* [Task description]:
Copy out all lines from the entries below in which "delta" occurs.

* [Saved data entries]:
===============

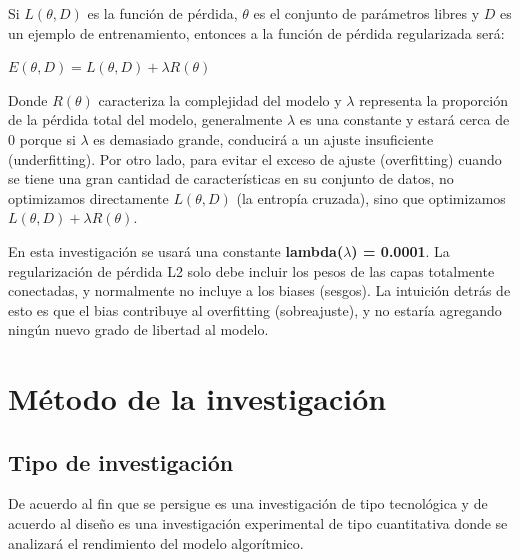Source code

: 		Si $L(\theta, D)$ es la función de pérdida, $\theta$ es el conjunto de parámetros libres y $D$ es un ejemplo de entrenamiento, entonces a la función de pérdida regularizada será:

			\begingroup\makeatletter{}\check@mathfonts
			\begin{center}
			$E(\theta,D) =L(\theta,D) +\lambda R(\theta)$
			\end{center}
			\endgroup
		

		Donde $R(\theta)$ caracteriza la complejidad del modelo y $\lambda$ representa la proporción de la pérdida total del modelo, generalmente $\lambda$ es una constante y estará cerca de 0 porque si $\lambda$ es demasiado grande, conducirá a un ajuste insuficiente (underfitting). Por otro lado, para evitar el exceso de ajuste (overfitting) cuando se tiene una gran cantidad de características en su conjunto de datos, no optimizamos directamente $L(\theta,D)$ (la entropía cruzada), sino que optimizamos $L(\theta,D) +\lambda R(\theta)$.

		\newpage
		En esta investigación se usará una constante {\bf lambda($\lambda$) = 0.0001}. La regularización de pérdida L2 solo debe incluir los pesos de las capas totalmente conectadas, y normalmente no incluye a los biases (sesgos). La intuición detrás de esto es que el bias contribuye al overfitting (sobreajuste), y no estaría agregando ningún nuevo grado de libertad al modelo.





\section{Método de la investigación}

\subsection{ Tipo de investigación}
	De acuerdo al fin que se persigue es una investigación de tipo tecnológica y de acuerdo al diseño es una investigación experimental de tipo cuantitativa donde se analizará el rendimiento del modelo algorítmico.

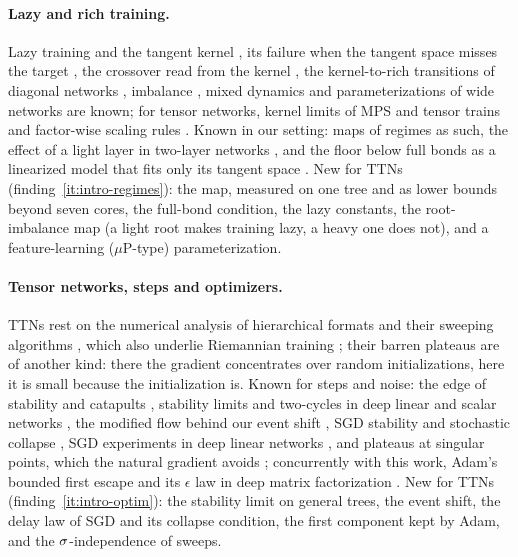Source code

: \paragraph{Lazy and rich training.} Lazy training and the tangent kernel
\citep{jacot2018neural,chizat2019lazy,lee2019wide}, its failure when the tangent space misses the target
\citep{ghorbani2019limitations}, the crossover read from the kernel \citep{geiger2020disentangling,
bordelon2022selfconsistent}, the kernel-to-rich transitions of diagonal networks
\citep{woodworth2020kernel,pesme2023saddletosaddle,berthier2023incremental}, imbalance
\citep{kunin2024get,domine2025lazy}, mixed dynamics \citep{tu2024mixed,lyu2024dichotomy} and
parameterizations of wide networks \citep{yang2021tensor,yang2024spectral} are known; for tensor networks,
kernel limits of MPS and tensor trains \citep{guo2021neural,wesel2025tensor} and factor-wise scaling
rules \citep{qiu2024compute,potapczynski2024searching}. Known in our setting: maps of regimes as such, the
effect of a light layer in two-layer networks \citep{kunin2024get,domine2025lazy}, and the floor below full
bonds as a linearized model that fits only its tangent space \citep{chizat2019lazy,ghorbani2019limitations}.
New for TTNs (finding~\ref{it:intro-regimes}): the map, measured on one tree and as lower bounds beyond seven
cores, the full-bond condition, the lazy constants, the root-imbalance map (a light root makes training
lazy, a heavy one does not), and a feature-learning
($\mu$P-type) parameterization.

\paragraph{Tensor networks, steps and optimizers.} TTNs rest on the numerical analysis of hierarchical
formats and their sweeping algorithms
\citep{hackbusch2009new,grasedyck2010hierarchical,oseledets2011tensor,holtz2012manifolds,%
uschmajew2013geometry,holtz2012alternating,white1992density}, which also underlie Riemannian training
\citep{novikov2018exponential,steinlechner2016riemannian}; their barren plateaus
\citep{liu2022presence,miao2024isometric,barthel2025absence} are of another kind: there the gradient
concentrates over random initializations, here it is small because the initialization is. Known for
steps and noise: the edge of stability and catapults \citep{cohen2021gradient,lewkowycz2020large},
stability limits and two-cycles in deep linear and scalar networks
\citep{mulayoff2020unique,kreisler2023gradient,ghosh2025learning,macdonald2025convergence}, the modified
flow behind our event shift \citep{barrett2021implicit}, SGD stability and stochastic collapse
\citep{li2017stochastic,mulayoff2024exact,chen2023stochastic}, SGD experiments in deep linear networks
\citep{corlouer2026stochastic}, and plateaus at singular points, which the natural gradient avoids
\citep{amari2006singularities}; concurrently with this work, Adam's bounded first escape and its $\epsilon$
law in deep matrix factorization \citep{sabanayagam2026optimizer}. New for TTNs
(finding~\ref{it:intro-optim}): the stability limit on general trees, the event shift, the delay law of
SGD and its collapse condition, the first component kept by Adam, and the $\isc$-independence of sweeps.

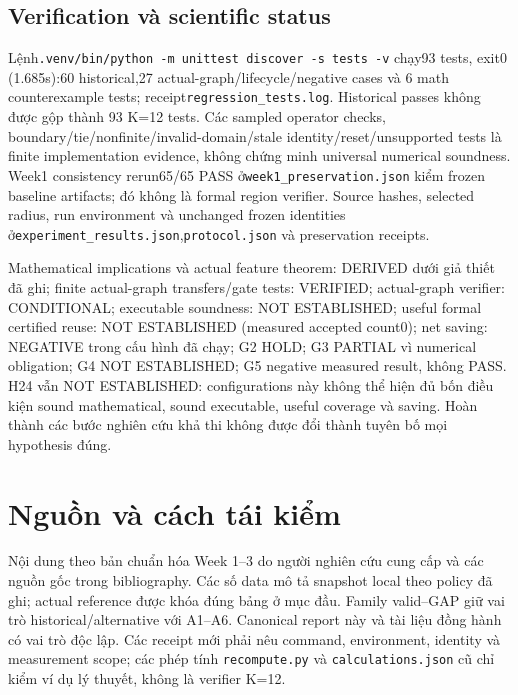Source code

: \documentclass[11pt,a4paper]{article}
\newcommand{\code}[1]{{\small\ttfamily\nolinkurl{#1}}}
\theoremstyle{remark}
\begin{document}
\subsection{Verification và scientific status}
Lệnh\code{.venv/bin/python -m unittest discover -s tests -v} chạy93 tests,
exit0 (1.685s):60 historical,27 actual-graph/lifecycle/negative cases và 6
math counterexample tests; receipt\code{regression_tests.log}. Historical
passes không được gộp thành 93 K=12 tests. Các sampled operator checks,
boundary/tie/nonfinite/invalid-domain/stale identity/reset/unsupported tests
là finite implementation evidence, không chứng minh universal numerical
soundness. Week1 consistency rerun65/65 PASS ở\code{week1_preservation.json}
kiểm frozen baseline artifacts; đó không là formal region verifier.
Source hashes, selected radius, run environment và unchanged frozen identities
ở\code{experiment_results.json},\code{protocol.json} và preservation receipts.

Mathematical implications và actual feature theorem: DERIVED dưới giả thiết
đã ghi; finite actual-graph transfers/gate tests: VERIFIED; actual-graph
verifier: CONDITIONAL; executable soundness: NOT ESTABLISHED; useful formal
certified reuse: NOT ESTABLISHED (measured accepted count0); net saving:
NEGATIVE trong cấu hình đã chạy; G2 HOLD; G3 PARTIAL vì numerical obligation;
G4 NOT ESTABLISHED; G5 negative measured result, không PASS.
H24 vẫn NOT ESTABLISHED: configurations này không thể hiện đủ bốn điều kiện
sound mathematical, sound executable, useful coverage và saving. Hoàn thành
các bước nghiên cứu khả thi không được đổi thành tuyên bố mọi hypothesis đúng.


\section*{Nguồn và cách tái kiểm}
Nội dung theo bản chuẩn hóa Week 1--3 do người nghiên cứu cung cấp và các
nguồn gốc trong bibliography. Các số data mô tả snapshot local theo policy
đã ghi; actual reference được khóa đúng bảng ở mục đầu. Family valid--GAP giữ
vai trò historical/alternative với A1--A6. Canonical report này và tài liệu
đồng hành có vai trò độc lập. Các receipt mới phải nêu command, environment,
identity và measurement scope; các phép tính \code{recompute.py} và
\code{calculations.json} cũ chỉ kiểm ví dụ lý thuyết, không là verifier K=12.
\end{document}
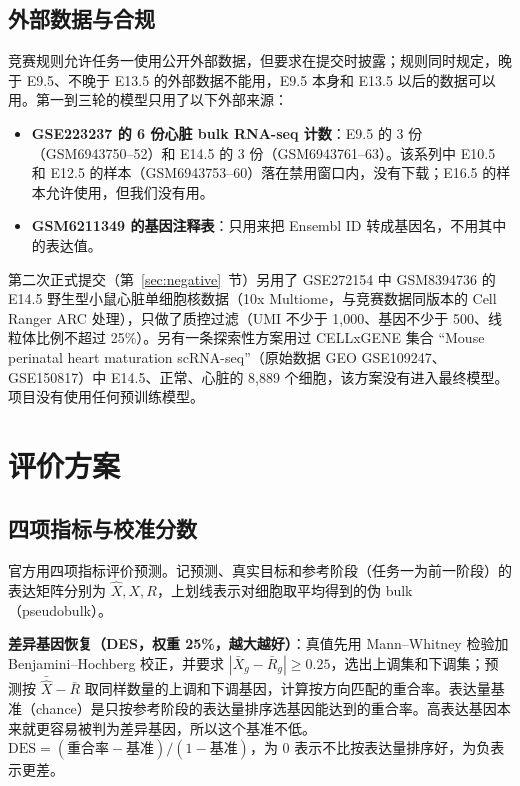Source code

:\documentclass[UTF8,zihao=-4,fontset=none,a4paper]{ctexart}
\begin{document}
\subsection{外部数据与合规}

竞赛规则允许任务一使用公开外部数据，但要求在提交时披露；规则同时规定，晚于 E9.5、不晚于 E13.5 的外部数据不能用，E9.5 本身和 E13.5 以后的数据可以用\cite{rules}。第一到三轮的模型只用了以下外部来源：
\begin{itemize}
  \item \textbf{GSE223237 的 6 份心脏 bulk RNA-seq 计数}\cite{gse223237}：E9.5 的 3 份（GSM6943750--52）和 E14.5 的 3 份（GSM6943761--63）。该系列中 E10.5 和 E12.5 的样本（GSM6943753--60）落在禁用窗口内，没有下载；E16.5 的样本允许使用，但我们没有用。
  \item \textbf{GSM6211349 的基因注释表}\cite{gsm6211349}：只用来把 Ensembl ID 转成基因名，不用其中的表达值。
\end{itemize}
第二次正式提交（第~\ref{sec:negative}~节）另用了 GSE272154 中 GSM8394736 的 E14.5 野生型小鼠心脏单细胞核数据\cite{gsm8394736}（10x Multiome，与竞赛数据同版本的 Cell Ranger ARC 处理），只做了质控过滤（UMI 不少于 1,000、基因不少于 500、线粒体比例不超过 25\%）。另有一条探索性方案用过 CELLxGENE 集合 “Mouse perinatal heart maturation scRNA-seq”（原始数据 GEO GSE109247、GSE150817）中 E14.5、正常、心脏的 8,889 个细胞\cite{perinatal}，该方案没有进入最终模型。项目没有使用任何预训练模型。

\section{评价方案}

\subsection{四项指标与校准分数}

官方用四项指标评价预测\cite{evaluation}。记预测、真实目标和参考阶段（任务一为前一阶段）的表达矩阵分别为 $\hat X, X, R$，上划线表示对细胞取平均得到的伪 bulk（pseudobulk）。

\textbf{差异基因恢复（DES，权重 25\%，越大越好）}：真值先用 Mann--Whitney 检验加 Benjamini--Hochberg 校正\cite{bh}，并要求 $|\bar X_g-\bar R_g|\ge 0.25$，选出上调集和下调集；预测按 $\bar{\hat X}-\bar R$ 取同样数量的上调和下调基因，计算按方向匹配的重合率。表达量基准（chance）是只按参考阶段的表达量排序选基因能达到的重合率。高表达基因本来就更容易被判为差异基因，所以这个基准不低。$\mathrm{DES}=(\text{重合率}-\text{基准})/(1-\text{基准})$，为 0 表示不比按表达量排序好，为负表示更差。
\end{document}
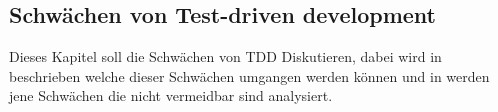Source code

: \subsection{Schwächen von Test-driven development}\label{diskussion:schwaechen}

Dieses Kapitel soll die Schwächen von TDD Diskutieren, dabei wird in 
beschrieben welche dieser Schwächen umgangen werden können und in 
werden jene Schwächen die nicht vermeidbar sind analysiert.


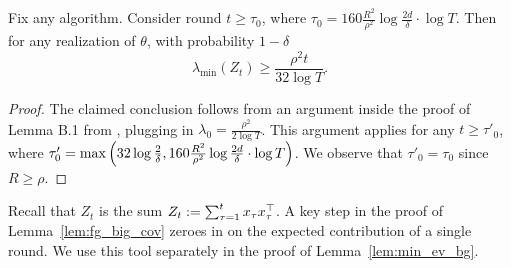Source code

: \begin{lemma}
Fix any \GreedyStyle algorithm. Consider round $t \geq \tau_0$, where
    $\tau_0 =160 \frac{R^2}{\rho^2} \log \frac{2d}{\delta} \cdot \log T$.
Then for any realization of $\theta$, with probability $1-\delta$
  \[
    \lambda_{\min}(Z_t) \ge \frac{\rho^2 t}{32 \log T}.
  \]
  \label{lem:fg_big_cov}
\end{lemma}
\begin{proof}
  The claimed conclusion follows from an argument inside the proof  of
    Lemma B.1 from \citet{kannan2018smoothed},
  plugging in
  $  \lambda_0 = \frac{\rho^2}{2\log T}$.
  This argument applies for any $t\geq \tau'_0$, where
    $\tau'_0 = \max\left(32 \log \frac{2}{\delta}, 160 \frac{R^2}{\rho^2}
  \log \frac{2d}{\delta} \cdot \log T\right)$.
We observe that $\tau'_0=\tau_0$ since $R \ge \rho$.
\end{proof}

Recall that $Z_t$ is the sum
    $Z_t :=\sum_{\tau=1}^t x_\tau x_\tau^{\top}$.
A key step in the proof of Lemma~\ref{lem:fg_big_cov} zeroes in on the expected contribution of a single round. We use this tool separately in the proof of Lemma~\ref{lem:min_ev_bg}.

===============

* [Exercise answer]:
    $\tau_0 =160 \frac{R^2}{\rho^2} \log \frac{2d}{\delta} \cdot \log T$.
Then for any realization of $\theta$, with probability $1-\delta$
    $\tau'_0 = \max\left(32 \log \frac{2}{\delta}, 160 \frac{R^2}{\rho^2}
  \log \frac{2d}{\delta} \cdot \log T\right)$.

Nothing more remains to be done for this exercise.